Speaking of Technicals

A great reminder from technical analyst John Murphy:

“The statement ‘market action discounts everything’ forms what is probably the cornerstone of technical analysis. [...] The technician believes that anything that can possibly affect the price–fundamentally, politically, psychologically, or otherwise–is actually reflected in the price of that market.”

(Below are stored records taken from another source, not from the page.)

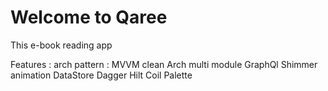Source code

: # Welcome to Qaree
This e-book reading app



Features :
    arch pattern : MVVM
    clean Arch
    multi module
    GraphQl
    Shimmer animation
    DataStore
    Dagger Hilt
    Coil
    Palette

That is a great piece of wisdom. It is exactly the wisdom seen throughout my book Trend Following. Sure, I like to know how politics and economics intersect to bring about massive stupidity, but beyond that is the “price”. More great expressions of technically minded traders recently added as side margin quotes to my new edition of Trend Following follow. First, Jesse Livermore adds:

“It may surprise many to know that in my method of trading, when I see by my records that an upward trend is in progress, I become a buyer as soon as a stock makes a new high on its movement, after having had a normal reaction. The same applies whenever I take the short side. Why? Because I am following the trend at the time. My records signal me to go ahead!”

Alfred Cowles adds:

“This evidence of structure in stock prices suggests alluring possibilities in the way of forecasting. In fact, many professional speculators, including in particular exponents of the so-called Dow Theory widely publicized by popular financial journals, have adopted systems based in the main on the principle that it is advantageous to swim with the tide.”

William Dunnigan adds:

“We think that forecasting should be thought of in the light of measuring the direction of todays trend and then turning to the Law of Inertia (momentum) for assurance that probabilities favor the continuation of that trend for an unknown period of time into the future. This is trend following, and it does not require us to don the garment of the mystic and look into the crystal balls of the future.”

Richard Donchian adds:

“When I first got into commodities, no one was interested in a diversified approach. There were cocoa men, cotton men, grain men they were worlds apart. I was almost the first one who decided to look at all commodities together. Nobody before had looked at the whole picture and had taken a diversified position with the idea of cutting losses short and going with a trend.”

William Dunnigan adds:

“Let us believe that it is possible to profit through economic changes by following today’s trend, as it is revealed statistically day-by-day, week-by-week, or month-by-month. In doing this we should entertain no preconceived notions as to whether business is going to boom or bust, or whether the Dow-Jones Industrial Average is going to 500 or 50. We will merely chart our course and steer our ship in the direction of the prevailing wind. When the economic weather changes, we will change our course with it and will not try to forecast the future time or place at which the wind will change.”

Ed Seykota adds:

“All trends are historical, none are in the present. There is no way to determine the current trend, or even define what current trend might mean; we can only determine historical trends. The only way to measure a now-trend (one entirely in the moment of now) would be to take two points, both in the now and compute their difference. Motion, velocity and trend do not exist in the now. They do not appear in snapshots. Trend does not exist in the now and the phrase, “the trend” has no inherent meaning…There is no such thing as a current trend. When we speak of trends we are necessarily projecting our own definitions. With that in mind, we can proceed to examine ways to define, compute and use trends.”

Samuel Clemens:

“Figures don’t lie, but liars figure.”

Why Can’t Economists Get It Right? Because They Don’t Go To Las Vegas

The article is titled “Why Can’t Economists Get It Right? Because They Don’t Go To Las Vegas”. Sounds plausible. Makes good points, but ultimately why does it matter whether an economist gets it right or wrong? Unless they are offering a precise trading strategy, opinions and predictions, whether right or wrong, mean squat. The average person needs more precision than simply a good indicator that cement demand will be down, they need rules to make money if cement doesn’t go down.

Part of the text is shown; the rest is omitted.